#1 out of 1
entertainment1d ago
Review: The death throes of glaciers make for an unusually personal doc in 'Time and Water'
- The documentary centers on Icelandic glaciers and their vanishing future, framing a crisis in personal and environmental terms.
- Time and Water is described as a curiously vibrant elegy that celebrates intimate life and the natural world.
- The film links glacier decay to Icelanders’ memory, family histories, and cultural narratives like rimurs.
- Director Sara Dosa collaborates with Magnason and uses 16mm and digital footage to create a reflective, scrapbook-like portrayal.
- The film raises questions about how long Icelanders will be able to enjoy the glaciers as experts predict disappearance within about 200 years.
- Time and Water is framed as a hopeful, yet sobering, meditation on change and connection to life and landscape.
- The film follows Magnason’s lamentations over a vanishing frozen world and archival family footage.

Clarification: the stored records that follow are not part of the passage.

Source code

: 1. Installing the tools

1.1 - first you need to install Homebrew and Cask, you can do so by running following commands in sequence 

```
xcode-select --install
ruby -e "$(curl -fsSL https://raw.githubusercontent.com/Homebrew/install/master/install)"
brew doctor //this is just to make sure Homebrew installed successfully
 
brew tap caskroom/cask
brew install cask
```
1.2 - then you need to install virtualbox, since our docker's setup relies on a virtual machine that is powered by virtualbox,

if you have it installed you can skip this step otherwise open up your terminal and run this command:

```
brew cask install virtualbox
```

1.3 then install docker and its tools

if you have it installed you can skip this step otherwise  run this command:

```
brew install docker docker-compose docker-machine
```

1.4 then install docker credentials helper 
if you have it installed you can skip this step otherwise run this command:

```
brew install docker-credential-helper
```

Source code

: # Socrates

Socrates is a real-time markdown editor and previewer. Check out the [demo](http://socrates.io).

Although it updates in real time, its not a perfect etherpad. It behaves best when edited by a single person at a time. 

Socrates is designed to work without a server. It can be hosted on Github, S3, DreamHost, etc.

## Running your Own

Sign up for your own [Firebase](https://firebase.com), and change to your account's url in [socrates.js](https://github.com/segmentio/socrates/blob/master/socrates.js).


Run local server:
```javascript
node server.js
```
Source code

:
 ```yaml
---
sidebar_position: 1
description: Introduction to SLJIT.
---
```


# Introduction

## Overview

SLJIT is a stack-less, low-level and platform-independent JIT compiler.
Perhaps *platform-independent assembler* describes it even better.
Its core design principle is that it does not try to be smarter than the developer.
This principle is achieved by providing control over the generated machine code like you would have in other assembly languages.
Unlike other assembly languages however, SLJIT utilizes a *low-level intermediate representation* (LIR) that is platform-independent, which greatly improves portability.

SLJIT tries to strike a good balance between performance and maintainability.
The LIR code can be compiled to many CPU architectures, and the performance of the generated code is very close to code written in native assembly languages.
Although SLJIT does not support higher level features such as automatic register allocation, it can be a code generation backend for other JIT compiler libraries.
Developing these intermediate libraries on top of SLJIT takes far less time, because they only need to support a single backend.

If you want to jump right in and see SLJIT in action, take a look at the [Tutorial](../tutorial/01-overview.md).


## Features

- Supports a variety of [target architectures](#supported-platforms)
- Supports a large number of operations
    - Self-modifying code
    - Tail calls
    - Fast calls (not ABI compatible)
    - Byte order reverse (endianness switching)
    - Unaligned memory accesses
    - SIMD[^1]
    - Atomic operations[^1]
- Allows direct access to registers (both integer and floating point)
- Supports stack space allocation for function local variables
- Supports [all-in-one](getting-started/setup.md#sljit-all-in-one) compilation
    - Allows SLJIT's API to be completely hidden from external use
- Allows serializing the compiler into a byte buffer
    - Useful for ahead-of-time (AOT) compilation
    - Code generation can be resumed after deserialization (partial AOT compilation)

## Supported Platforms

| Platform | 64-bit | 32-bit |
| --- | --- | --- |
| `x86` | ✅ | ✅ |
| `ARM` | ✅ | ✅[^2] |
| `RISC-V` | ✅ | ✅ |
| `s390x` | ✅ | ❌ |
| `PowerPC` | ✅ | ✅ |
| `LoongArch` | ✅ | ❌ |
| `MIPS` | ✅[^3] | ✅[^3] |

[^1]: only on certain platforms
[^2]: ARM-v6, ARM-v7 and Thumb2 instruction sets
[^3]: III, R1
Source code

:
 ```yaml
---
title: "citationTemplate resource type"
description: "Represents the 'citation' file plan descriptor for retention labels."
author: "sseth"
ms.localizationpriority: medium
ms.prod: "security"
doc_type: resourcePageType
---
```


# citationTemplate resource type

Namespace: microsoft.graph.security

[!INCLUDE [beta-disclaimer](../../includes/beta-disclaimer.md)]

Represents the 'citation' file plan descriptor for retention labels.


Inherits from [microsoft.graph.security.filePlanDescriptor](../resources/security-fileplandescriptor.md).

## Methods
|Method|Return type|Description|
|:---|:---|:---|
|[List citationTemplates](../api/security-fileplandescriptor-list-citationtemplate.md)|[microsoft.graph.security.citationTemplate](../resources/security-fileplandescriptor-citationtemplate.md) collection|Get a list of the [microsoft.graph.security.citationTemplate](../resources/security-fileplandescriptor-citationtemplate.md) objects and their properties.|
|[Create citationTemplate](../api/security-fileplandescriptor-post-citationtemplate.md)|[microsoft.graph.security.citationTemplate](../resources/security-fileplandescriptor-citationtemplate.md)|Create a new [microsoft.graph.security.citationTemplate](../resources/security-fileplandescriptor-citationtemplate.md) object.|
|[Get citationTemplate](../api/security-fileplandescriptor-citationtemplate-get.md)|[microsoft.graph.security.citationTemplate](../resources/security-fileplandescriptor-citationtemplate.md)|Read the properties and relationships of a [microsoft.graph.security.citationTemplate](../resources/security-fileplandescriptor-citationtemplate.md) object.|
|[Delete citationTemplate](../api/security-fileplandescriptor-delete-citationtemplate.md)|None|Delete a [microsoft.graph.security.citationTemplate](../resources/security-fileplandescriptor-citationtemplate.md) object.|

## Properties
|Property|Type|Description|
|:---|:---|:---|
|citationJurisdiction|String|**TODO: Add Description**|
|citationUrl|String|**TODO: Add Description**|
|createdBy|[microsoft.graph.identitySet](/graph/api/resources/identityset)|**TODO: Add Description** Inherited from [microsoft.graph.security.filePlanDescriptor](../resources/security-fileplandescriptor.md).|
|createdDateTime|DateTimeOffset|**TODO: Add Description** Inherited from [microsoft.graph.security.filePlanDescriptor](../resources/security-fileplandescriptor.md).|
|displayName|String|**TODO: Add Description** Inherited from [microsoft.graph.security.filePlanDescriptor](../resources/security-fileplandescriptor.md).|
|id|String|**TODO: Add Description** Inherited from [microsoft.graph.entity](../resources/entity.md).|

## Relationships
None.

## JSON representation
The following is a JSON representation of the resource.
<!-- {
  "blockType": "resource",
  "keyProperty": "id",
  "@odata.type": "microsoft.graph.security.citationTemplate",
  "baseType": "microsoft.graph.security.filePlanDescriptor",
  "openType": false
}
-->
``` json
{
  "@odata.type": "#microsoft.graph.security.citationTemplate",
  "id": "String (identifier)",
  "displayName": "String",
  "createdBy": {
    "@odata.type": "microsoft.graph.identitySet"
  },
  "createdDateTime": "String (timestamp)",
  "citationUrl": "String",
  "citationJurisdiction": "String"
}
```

- Dosa’s prior film Fire of Love is referenced to place Time and Water in a continuum of intimate nature documentaries.
- The documentary blends narrative with evocative glacier imagery to emphasize epistemic and emotional stakes.
- The review notes the film’s tekniche and sensory choices, including Dan Deacon’s score and 16mm visuals.
- Time and Water is presented as a time capsule of Icelandic memory, tied to ecology and family history.